Clergymen should not indulge in social media at the expense of liturgical and parish activities. A cleric should not turn into a personal growth coach or a psychologist, said His Holiness Patriarch Kirill of Moscow and All Russia at the annual Diocesan meeting of Moscow, held in a video conference format on December 24, 2020, reports Ria.ru.
As the Primate of the Russian Orthodox Church noted, not every priest can be a preacher on social networks: the use of these communications for a mission presupposes “a good education and a generally high cultural level.” Also, a priest engaged in preaching on the Internet should have many years of experience in pastoral work and not forget that his goal is “to bring people to Christ, and in no case is it ‘putting’ himself in the center of their lives.”
“Immersion in social media should not be detrimental to liturgical and other parish activities. If the number of subscribers surpasses the number of real parishioners, a blogger priest can have a feeling that the actual parish is secondary. And thus: “Where your treasure is, there will your heart be also,” said His Holiness Patriarch Kirill.
If the virtual community becomes more important than the real one, the priest will direct more strength and the most of his attention to serving this virtual community, the Primate of the Russian Orthodox Church warned.

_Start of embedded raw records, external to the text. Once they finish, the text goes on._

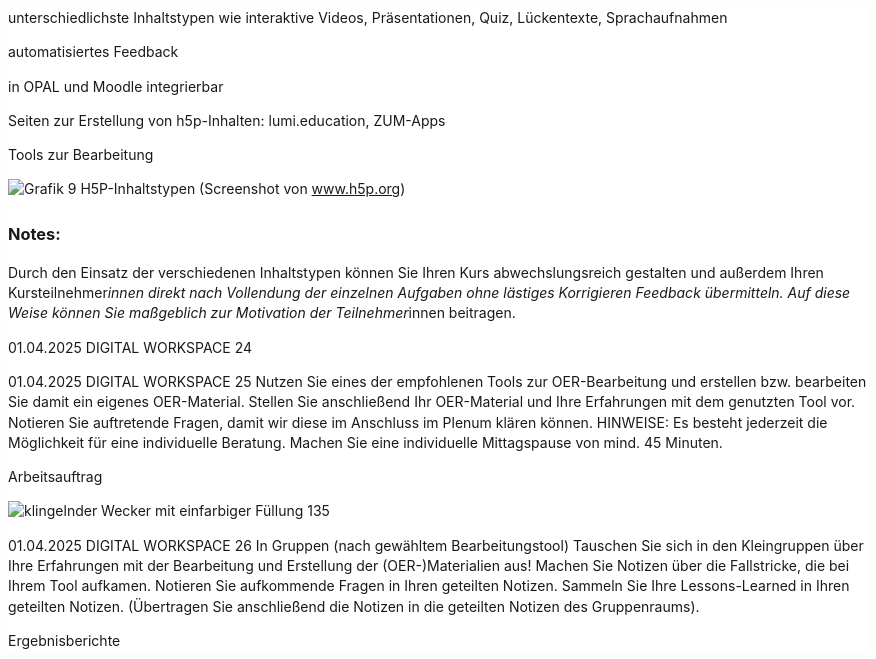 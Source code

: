 unterschiedlichste Inhaltstypen wie interaktive Videos, Präsentationen, Quiz, Lückentexte, Sprachaufnahmen

automatisiertes Feedback

in OPAL und Moodle integrierbar

Seiten zur Erstellung von h5p-Inhalten: lumi.education, ZUM-Apps

Tools zur Bearbeitung

![Grafik 9](Grafik9.jpg)
H5P-Inhaltstypen (Screenshot von www.h5p.org)

### Notes:
Durch den Einsatz der verschiedenen Inhaltstypen können Sie Ihren Kurs abwechslungsreich gestalten und außerdem Ihren Kursteilnehmer*innen direkt nach Vollendung der einzelnen Aufgaben ohne lästiges Korrigieren Feedback übermitteln. Auf diese Weise können Sie maßgeblich zur Motivation der Teilnehmer*innen beitragen.


01.04.2025
DIGITAL WORKSPACE
24


01.04.2025
DIGITAL WORKSPACE
25
Nutzen Sie eines der empfohlenen Tools zur OER-Bearbeitung und erstellen bzw. bearbeiten Sie damit ein eigenes OER-Material.
Stellen Sie anschließend Ihr OER-Material und Ihre Erfahrungen mit dem genutzten Tool vor.
Notieren Sie auftretende Fragen, damit wir diese im Anschluss im Plenum klären können.
HINWEISE:
Es besteht jederzeit die Möglichkeit für eine individuelle Beratung.
Machen Sie eine individuelle Mittagspause von mind. 45 Minuten.

Arbeitsauftrag

![klingelnder Wecker mit einfarbiger Füllung](Grafik14.jpg)
135


01.04.2025
DIGITAL WORKSPACE
26
In Gruppen (nach gewähltem Bearbeitungstool)
Tauschen Sie sich in den Kleingruppen über Ihre Erfahrungen mit der Bearbeitung und Erstellung der (OER-)Materialien aus!
Machen Sie Notizen über die Fallstricke, die bei Ihrem Tool aufkamen.
Notieren Sie aufkommende Fragen in Ihren geteilten Notizen.
Sammeln Sie Ihre Lessons-Learned in Ihren geteilten Notizen.
(Übertragen Sie anschließend die Notizen in die geteilten Notizen des Gruppenraums).

Ergebnisberichte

“And he, indeed, becomes a blogger talking about spiritual life, and ceases to be a pastor and a confessor. And there is perhaps the most dangerous thing: the most important thing – the celebration of the divine service and officiating the Sacrament of the Eucharist – will take a secondary place. To overcome this illusion, a cleric needs a sober assessment of his activities, perhaps he needs to seek advice from a more experienced and knowledgeable fellow priest or an archpastor. After all, the consequence of being carried away by such an illusion may be a decision to stop performing regular services,” said His Holiness Patriarch Kirill.
Such examples, the Primate admitted, “although they are not numerous, which is fortunate, but they do exist.”
“A pastor should not turn into some kind of personal growth coach or psychologist, who are popular nowadays. There are cases when some clerics even renounced their ordination in order to engage in such activities. There are few of them, but they exist. Some stumbled and some yielded to this temptation,” His Holiness Patriarch Kirill pointed out.
Speaking about the need for the priest to preserve his “pastoral dignity”, the Patriarch noted that a servant of the throne “does not amuse the public with his behavior, and does not insult or threat people.” A priest should never forget that the purpose of his work on social networks is “not to entertain people, not to attract them to himself, but to carry the word of God.”
“A priest must understand that when communicating with people on the Internet, as in ordinary life, it is important not only to avoid arrogance, abuse and rudeness, but also to be moderate in the desire to become closer to his audience,” added His Holiness Patriarch Kirill.
Acquiring many subscribers, the Patriarch noted, priests sometimes lose the ability to accept any criticism, including from his fellow priests, or start to “react to objections with endless arguments.”
“The cure for this disease is prayer,” His Holiness Patriarch Kirill emphasized.